Records from a data collection:

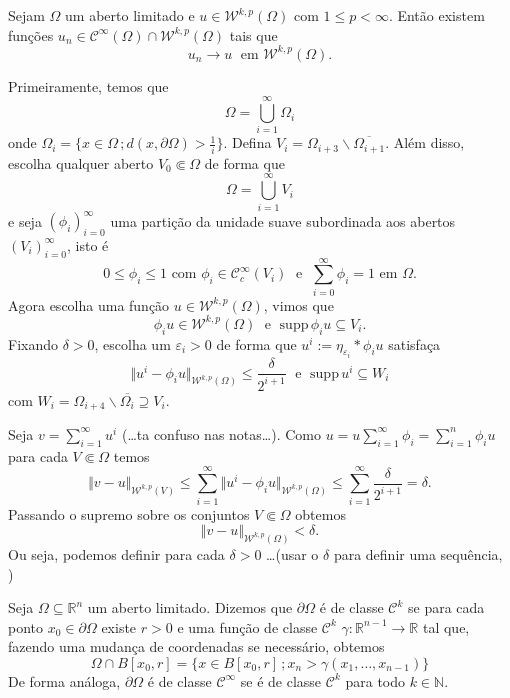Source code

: \documentclass[a4paper, 11pt]{book}
\theoremstyle{definition}
\newcommand{\bN}{\mathbb{N}}
\newcommand{\bR}{\mathbb{R}}
\newcommand{\cC}{\mathcal{C}}
\newcommand{\cW}{\mathcal{W}}
\newcommand{\supp}{\mathrm{supp}\,}
\begin{document}
\begin{tbox}
    Sejam $\Omega$ um aberto limitado e $u \in \cW^{k,p}(\Omega)$ com $1 \leqslant p < \infty$.
    Então existem funções $u_n \in \cC^{\infty}(\Omega) \cap \cW^{k,p}(\Omega)$ tais que
    \[
        u_n \to u \;\text{ em } \cW^{k,p}(\Omega).
    \] 
\end{tbox}
\begin{prf}
    Primeiramente, temos que
    \[
        \Omega = \bigcup_{i=1}^\infty \Omega_i   
    \]
    onde $\Omega_i = \{x \in \Omega \,; d(x, \partial\Omega) > \tfrac{1}{i}\}$. Defina $V_i = \Omega_{i+3} \smallsetminus \overline{\Omega_{i+1}}$.
    Além disso, escolha qualquer aberto $V_0 \Subset \Omega$ de forma que
    \[
        \Omega = \bigcup_{i=1}^\infty V_i
    \]
    e seja $(\phi_i)_{i=0}^\infty$ uma partição da unidade suave subordinada aos abertos $(V_i)_{i=0}^\infty$, isto é
    \[
       0 \leqslant \phi_i \leqslant 1 \text{ com } \phi_i \in \cC^\infty_c(V_i) \;\text{ e }\; \sum_{i=0}^\infty \phi_i = 1 \text{ em } \Omega.
    \]
    Agora escolha uma função $u \in \cW^{k,p}(\Omega)$, vimos que
    \[
        \phi_i u \in \cW^{k,p}(\Omega) \;\text{ e }\; \supp \phi_i u \subseteq V_i.
    \]
    Fixando $\delta > 0$, escolha um $\varepsilon_i > 0$ de forma que $u^i := \eta_{\varepsilon_i} * \phi_i u$ satisfaça
    \[
        \Vert u^i - \phi_i u \Vert_{\cW^{k,p}(\Omega)} \leqslant \frac{\delta}{2^{i+1}} \;\text{ e }\; \supp u^i \subseteq W_i
    \]
    com $W_i = \Omega_{i+4} \smallsetminus \overline{\Omega_{i}} \supseteq V_i$.

    Seja $v = \sum_{i=1}^\infty u^i$ (\dots ta confuso nas notas\dots).
    Como $u = u \sum_{i=1}^\infty \phi_i = \sum_{i=1}^n \phi_i u$ para cada $V \Subset \Omega$ temos
    \[
        \Vert v - u \Vert_{\cW^{k,p}(V)} \leqslant \sum_{i=1}^\infty \Vert u^i - \phi_i u \Vert_{\cW^{k,p}(\Omega)} \leqslant \sum_{i=1}^\infty \frac{\delta}{2^{i+1}} = \delta.
    \]
    Passando o supremo sobre os conjuntos $V \Subset \Omega$ obtemos
    \[
        \Vert v - u \Vert_{\cW^{k,p}(\Omega)} < \delta.
    \]
    Ou seja, podemos definir para cada $\delta > 0$ \dots (usar o $\delta$ para definir uma sequência, )

\end{prf}

\begin{dbox} \label{def:fronteira-ck}
    Seja $\Omega \subseteq \bR^n$ um aberto limitado. 
    Dizemos que $\partial \Omega$ é de classe $\cC^k$ se para cada ponto $x_0 \in \partial \Omega$ existe $r > 0$ e uma função de classe $\cC^k$ $\gamma : \bR^{n-1} \to \bR$ tal que, fazendo uma mudança de coordenadas se necessário, obtemos
    \[
        \Omega \cap B[x_0,r] = \{x \in B[x_0,r] \,; x_n > \gamma(x_1,\dots,x_{n-1})\}
    \]
    De forma análoga, $\partial\Omega$ é de classe $\cC^\infty$ se é de classe $\cC^k$ para todo $k \in \bN$.
\end{dbox}
\end{document}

AIM OF THE EXERCISE:
Please copy every line from the entries that includes the word "dots".

ANSWER TO THE PROBLEM:
    Seja $v = \sum_{i=1}^\infty u^i$ (\dots ta confuso nas notas\dots).
    Ou seja, podemos definir para cada $\delta > 0$ \dots (usar o $\delta$ para definir uma sequência, )
        \Omega \cap B[x_0,r] = \{x \in B[x_0,r] \,; x_n > \gamma(x_1,\dots,x_{n-1})\}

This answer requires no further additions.